• STORED DATA
──────────

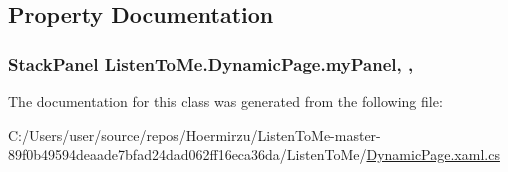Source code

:\subsection{Property Documentation}
\subsubsection[{\texorpdfstring{my\+Panel}{myPanel}}]{\setlength{\rightskip}{0pt plus 5cm}Stack\+Panel Listen\+To\+Me.\+Dynamic\+Page.\+my\+Panel\hspace{0.3cm}{\ttfamily [get]}, {\ttfamily [set]}, {\ttfamily [private]}}\hypertarget{class_listen_to_me_1_1_dynamic_page_a187c4aba2636c3956cf023f1dc3f86ec}{}\label{class_listen_to_me_1_1_dynamic_page_a187c4aba2636c3956cf023f1dc3f86ec}


The documentation for this class was generated from the following file\+:\begin{DoxyCompactItemize}
\item 
C\+:/\+Users/user/source/repos/\+Hoermirzu/\+Listen\+To\+Me-\/master-\/89f0b49594deaade7bfad24dad062ff16eca36da/\+Listen\+To\+Me/\hyperlink{_dynamic_page_8xaml_8cs}{Dynamic\+Page.\+xaml.\+cs}\end{DoxyCompactItemize}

──────────

• WHAT THE TASK ASKS
Could you repeat all of the data exactly, minus the pictures?

• RESPONSE AREA
Source code

:\subsection{Property Documentation}
\subsubsection[{\texorpdfstring{my\+Panel}{myPanel}}]{\setlength{\rightskip}{0pt plus 5cm}Stack\+Panel Listen\+To\+Me.\+Dynamic\+Page.\+my\+Panel\hspace{0.3cm}{\ttfamily [get]}, {\ttfamily [set]}, {\ttfamily [private]}}\hypertarget{class_listen_to_me_1_1_dynamic_page_a187c4aba2636c3956cf023f1dc3f86ec}{}\label{class_listen_to_me_1_1_dynamic_page_a187c4aba2636c3956cf023f1dc3f86ec}


The documentation for this class was generated from the following file\+:\begin{DoxyCompactItemize}
\item 
C\+:/\+Users/user/source/repos/\+Hoermirzu/\+Listen\+To\+Me-\/master-\/89f0b49594deaade7bfad24dad062ff16eca36da/\+Listen\+To\+Me/\hyperlink{_dynamic_page_8xaml_8cs}{Dynamic\+Page.\+xaml.\+cs}\end{DoxyCompactItemize}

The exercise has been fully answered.